[Saved entries]
━━━━

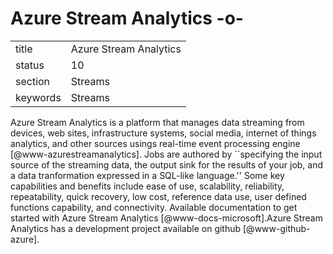 # Azure Stream Analytics -o-


|          |                            |
| -------- | -------------------------- |
| title    | Azure Stream Analytics     | 
| status   | 10                         |
| section  | Streams                    |
| keywords | Streams                    |



Azure Stream Analytics is a platform that manages data streaming from
devices, web sites, infrastructure systems, social media, internet of
things analytics, and other sources usings real-time event processing
engine [@www-azurestreamanalytics]. Jobs are authored by
``specifying the input source of the streaming data, the output sink
for the results of your job, and a data tranformation expressed in a
SQL-like language.''  Some key capabilities and benefits include ease
of use, scalability, reliability, repeatability, quick recovery, low
cost, reference data use, user defined functions capability, and
connectivity. Available documentation to get started with Azure Stream
Analytics [@www-docs-microsoft].Azure Stream Analytics has a
development project available on github [@www-github-azure].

━━━━

Which lines in the records above contain the string "data"? Copy them.

Azure Stream Analytics is a platform that manages data streaming from
``specifying the input source of the streaming data, the output sink
for the results of your job, and a data tranformation expressed in a
cost, reference data use, user defined functions capability, and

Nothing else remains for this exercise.